_Work instruction_
Collect every line in the records below that contains the word "infra".

_Records supplied_
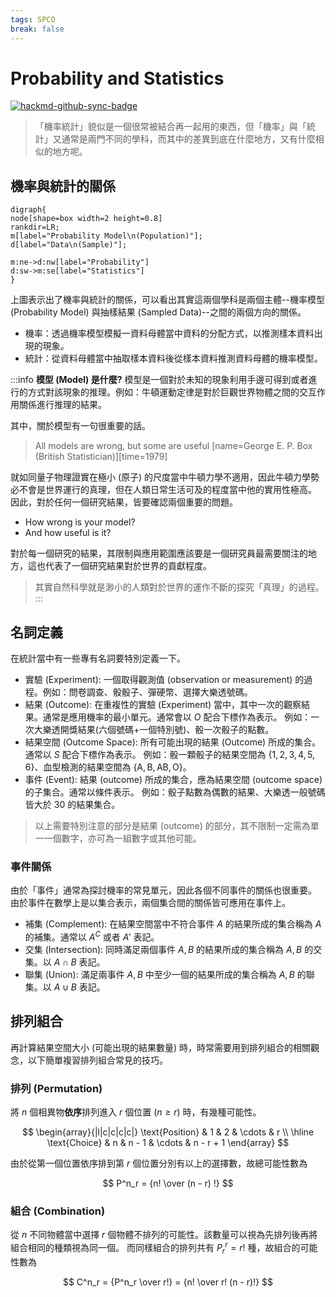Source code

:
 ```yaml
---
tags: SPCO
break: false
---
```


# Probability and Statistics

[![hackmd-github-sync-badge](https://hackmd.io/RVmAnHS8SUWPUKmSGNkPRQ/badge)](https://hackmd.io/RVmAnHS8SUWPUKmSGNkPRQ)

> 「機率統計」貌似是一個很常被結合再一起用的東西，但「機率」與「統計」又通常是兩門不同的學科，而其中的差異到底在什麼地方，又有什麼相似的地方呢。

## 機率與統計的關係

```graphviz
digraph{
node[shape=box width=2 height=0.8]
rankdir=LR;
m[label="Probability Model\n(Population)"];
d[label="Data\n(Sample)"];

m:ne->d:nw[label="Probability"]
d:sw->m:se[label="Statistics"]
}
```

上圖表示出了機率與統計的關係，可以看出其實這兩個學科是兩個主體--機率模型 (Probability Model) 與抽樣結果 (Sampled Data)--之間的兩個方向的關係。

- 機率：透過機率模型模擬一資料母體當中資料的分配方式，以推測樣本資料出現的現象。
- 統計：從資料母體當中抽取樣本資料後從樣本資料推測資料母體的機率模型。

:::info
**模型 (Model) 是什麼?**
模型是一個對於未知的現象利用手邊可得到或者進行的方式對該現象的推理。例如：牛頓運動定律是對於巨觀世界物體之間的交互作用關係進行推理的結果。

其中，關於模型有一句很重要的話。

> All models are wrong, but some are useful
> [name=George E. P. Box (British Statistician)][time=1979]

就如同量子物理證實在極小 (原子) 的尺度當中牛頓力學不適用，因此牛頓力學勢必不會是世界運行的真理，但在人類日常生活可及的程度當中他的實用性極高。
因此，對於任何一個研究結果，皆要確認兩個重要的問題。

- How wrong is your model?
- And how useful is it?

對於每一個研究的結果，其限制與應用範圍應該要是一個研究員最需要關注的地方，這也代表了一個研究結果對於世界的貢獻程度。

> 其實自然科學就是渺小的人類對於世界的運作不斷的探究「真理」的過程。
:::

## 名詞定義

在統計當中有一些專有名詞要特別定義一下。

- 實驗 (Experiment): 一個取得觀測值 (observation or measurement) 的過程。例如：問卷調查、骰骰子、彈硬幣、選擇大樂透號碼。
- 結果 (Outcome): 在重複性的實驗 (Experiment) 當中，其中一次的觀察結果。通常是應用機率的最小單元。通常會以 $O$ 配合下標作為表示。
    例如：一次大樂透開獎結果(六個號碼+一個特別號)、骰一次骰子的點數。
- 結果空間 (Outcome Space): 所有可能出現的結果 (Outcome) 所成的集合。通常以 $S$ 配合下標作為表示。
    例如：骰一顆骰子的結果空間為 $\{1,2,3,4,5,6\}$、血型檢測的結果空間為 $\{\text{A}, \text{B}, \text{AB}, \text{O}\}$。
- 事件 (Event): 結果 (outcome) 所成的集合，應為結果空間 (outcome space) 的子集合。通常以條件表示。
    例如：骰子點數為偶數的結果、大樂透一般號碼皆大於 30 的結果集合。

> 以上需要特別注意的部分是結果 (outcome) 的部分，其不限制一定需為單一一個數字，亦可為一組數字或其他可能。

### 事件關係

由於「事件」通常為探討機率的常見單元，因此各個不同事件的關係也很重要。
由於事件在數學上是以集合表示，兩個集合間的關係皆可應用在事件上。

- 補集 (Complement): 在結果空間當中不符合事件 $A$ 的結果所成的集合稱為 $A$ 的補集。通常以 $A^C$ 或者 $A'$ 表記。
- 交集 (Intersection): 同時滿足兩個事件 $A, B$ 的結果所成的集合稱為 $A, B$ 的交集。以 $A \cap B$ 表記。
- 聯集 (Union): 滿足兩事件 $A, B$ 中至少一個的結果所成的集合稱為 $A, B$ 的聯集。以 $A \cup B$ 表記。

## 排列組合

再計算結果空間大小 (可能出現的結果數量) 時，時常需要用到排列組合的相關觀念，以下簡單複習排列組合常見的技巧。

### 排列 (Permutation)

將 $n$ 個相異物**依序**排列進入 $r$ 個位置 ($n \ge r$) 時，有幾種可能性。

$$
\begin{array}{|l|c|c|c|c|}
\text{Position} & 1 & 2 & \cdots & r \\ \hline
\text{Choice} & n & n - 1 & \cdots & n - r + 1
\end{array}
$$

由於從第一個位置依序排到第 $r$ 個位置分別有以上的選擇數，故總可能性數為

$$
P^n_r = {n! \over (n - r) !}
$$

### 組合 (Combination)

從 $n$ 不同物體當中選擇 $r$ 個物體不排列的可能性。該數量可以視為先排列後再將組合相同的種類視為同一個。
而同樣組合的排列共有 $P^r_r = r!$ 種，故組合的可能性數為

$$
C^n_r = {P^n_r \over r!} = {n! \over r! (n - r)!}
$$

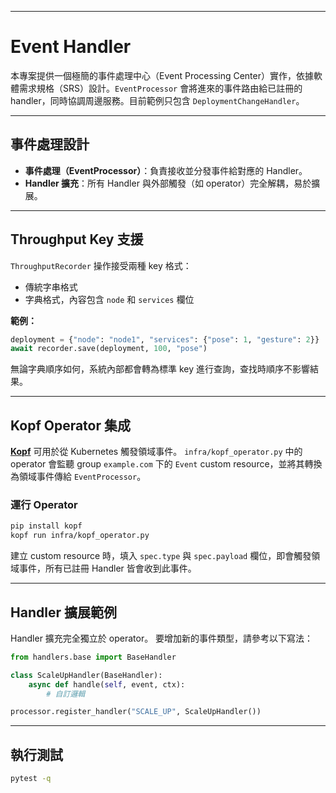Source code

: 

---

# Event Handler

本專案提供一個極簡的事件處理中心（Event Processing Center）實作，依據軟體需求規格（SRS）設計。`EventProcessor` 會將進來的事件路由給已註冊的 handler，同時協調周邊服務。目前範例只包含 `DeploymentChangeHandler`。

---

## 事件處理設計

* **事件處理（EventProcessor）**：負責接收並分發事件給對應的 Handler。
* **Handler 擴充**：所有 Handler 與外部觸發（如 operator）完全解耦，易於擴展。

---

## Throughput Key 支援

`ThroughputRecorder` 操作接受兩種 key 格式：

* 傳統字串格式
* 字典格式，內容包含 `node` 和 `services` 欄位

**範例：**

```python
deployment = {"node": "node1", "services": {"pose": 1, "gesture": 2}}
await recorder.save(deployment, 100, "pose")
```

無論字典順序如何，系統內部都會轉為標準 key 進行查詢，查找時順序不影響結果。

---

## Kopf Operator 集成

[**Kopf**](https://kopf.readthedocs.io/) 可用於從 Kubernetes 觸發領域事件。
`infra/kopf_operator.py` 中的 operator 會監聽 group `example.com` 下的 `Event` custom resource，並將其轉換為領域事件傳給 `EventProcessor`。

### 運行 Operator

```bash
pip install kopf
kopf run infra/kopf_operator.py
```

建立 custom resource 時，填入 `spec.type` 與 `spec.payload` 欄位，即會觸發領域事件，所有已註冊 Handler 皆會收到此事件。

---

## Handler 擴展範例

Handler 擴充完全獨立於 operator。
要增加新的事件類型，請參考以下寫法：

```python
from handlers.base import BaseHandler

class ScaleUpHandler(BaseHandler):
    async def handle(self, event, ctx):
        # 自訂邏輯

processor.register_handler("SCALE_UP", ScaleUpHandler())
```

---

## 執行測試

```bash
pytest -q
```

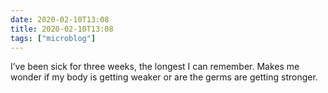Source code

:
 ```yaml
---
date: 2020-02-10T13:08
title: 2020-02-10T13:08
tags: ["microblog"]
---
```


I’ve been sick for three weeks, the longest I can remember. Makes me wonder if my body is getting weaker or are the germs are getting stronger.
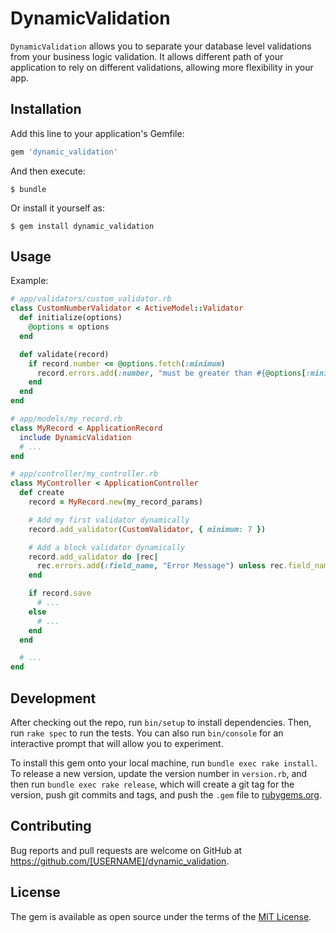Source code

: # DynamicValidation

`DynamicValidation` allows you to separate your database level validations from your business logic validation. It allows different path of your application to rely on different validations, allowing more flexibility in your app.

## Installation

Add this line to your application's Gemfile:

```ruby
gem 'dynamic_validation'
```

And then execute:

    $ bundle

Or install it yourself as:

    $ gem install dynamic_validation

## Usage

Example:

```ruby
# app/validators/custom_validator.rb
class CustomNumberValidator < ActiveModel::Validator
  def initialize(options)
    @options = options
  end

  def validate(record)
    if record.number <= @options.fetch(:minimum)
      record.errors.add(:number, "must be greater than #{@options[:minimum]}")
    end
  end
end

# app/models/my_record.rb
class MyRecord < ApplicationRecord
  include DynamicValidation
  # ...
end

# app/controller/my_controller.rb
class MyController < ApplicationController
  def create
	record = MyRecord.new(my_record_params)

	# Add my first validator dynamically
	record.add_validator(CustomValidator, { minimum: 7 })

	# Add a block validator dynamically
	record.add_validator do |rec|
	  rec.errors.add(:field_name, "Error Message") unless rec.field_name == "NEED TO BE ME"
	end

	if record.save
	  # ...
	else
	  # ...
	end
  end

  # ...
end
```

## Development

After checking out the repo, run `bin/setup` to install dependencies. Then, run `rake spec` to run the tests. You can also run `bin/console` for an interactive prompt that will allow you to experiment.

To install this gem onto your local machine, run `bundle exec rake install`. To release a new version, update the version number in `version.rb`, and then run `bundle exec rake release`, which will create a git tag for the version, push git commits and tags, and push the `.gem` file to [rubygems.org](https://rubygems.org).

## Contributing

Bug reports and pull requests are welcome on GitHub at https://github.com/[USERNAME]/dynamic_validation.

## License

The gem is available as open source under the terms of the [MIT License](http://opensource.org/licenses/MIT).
--
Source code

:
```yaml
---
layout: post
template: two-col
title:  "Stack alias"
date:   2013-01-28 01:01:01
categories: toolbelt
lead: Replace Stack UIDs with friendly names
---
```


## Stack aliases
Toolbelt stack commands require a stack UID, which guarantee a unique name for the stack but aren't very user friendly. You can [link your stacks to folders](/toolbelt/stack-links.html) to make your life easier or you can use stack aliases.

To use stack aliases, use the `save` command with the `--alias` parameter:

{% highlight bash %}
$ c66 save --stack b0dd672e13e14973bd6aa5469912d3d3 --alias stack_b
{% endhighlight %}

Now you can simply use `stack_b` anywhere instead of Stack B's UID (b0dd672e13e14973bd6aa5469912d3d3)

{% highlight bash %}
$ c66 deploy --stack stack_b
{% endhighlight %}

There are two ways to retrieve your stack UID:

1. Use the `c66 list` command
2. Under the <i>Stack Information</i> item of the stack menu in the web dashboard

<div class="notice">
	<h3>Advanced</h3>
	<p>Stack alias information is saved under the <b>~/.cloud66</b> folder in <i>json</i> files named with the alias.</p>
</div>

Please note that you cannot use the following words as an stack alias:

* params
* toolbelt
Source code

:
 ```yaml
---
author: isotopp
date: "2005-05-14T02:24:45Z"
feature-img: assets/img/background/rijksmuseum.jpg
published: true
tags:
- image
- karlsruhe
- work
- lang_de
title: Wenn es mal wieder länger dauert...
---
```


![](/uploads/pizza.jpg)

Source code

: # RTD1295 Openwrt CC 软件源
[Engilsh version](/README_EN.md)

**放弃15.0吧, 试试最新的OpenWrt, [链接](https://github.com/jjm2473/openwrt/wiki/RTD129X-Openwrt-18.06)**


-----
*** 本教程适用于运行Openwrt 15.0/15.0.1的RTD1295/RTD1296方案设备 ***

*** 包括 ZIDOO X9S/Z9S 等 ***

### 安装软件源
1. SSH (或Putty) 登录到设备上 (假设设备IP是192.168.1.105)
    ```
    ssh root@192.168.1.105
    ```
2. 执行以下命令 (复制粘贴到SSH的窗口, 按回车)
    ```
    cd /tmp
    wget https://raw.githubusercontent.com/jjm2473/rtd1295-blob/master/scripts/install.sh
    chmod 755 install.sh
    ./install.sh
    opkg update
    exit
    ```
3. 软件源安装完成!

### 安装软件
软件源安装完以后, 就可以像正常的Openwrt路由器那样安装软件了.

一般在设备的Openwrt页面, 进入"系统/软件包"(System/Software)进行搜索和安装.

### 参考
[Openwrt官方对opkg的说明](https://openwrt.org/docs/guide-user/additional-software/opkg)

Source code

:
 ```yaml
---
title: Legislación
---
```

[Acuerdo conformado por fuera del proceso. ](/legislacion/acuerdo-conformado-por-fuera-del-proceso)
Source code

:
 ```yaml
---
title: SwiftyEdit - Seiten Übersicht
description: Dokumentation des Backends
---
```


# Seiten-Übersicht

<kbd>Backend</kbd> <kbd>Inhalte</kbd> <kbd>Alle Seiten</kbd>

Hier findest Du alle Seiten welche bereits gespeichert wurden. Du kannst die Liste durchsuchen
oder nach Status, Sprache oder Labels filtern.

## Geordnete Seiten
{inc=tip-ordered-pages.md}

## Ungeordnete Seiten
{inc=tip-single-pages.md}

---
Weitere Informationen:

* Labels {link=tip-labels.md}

_Task result_
`infra/kopf_operator.py` 中的 operator 會監聽 group `example.com` 下的 `Event` custom resource，並將其轉換為領域事件傳給 `EventProcessor`。
kopf run infra/kopf_operator.py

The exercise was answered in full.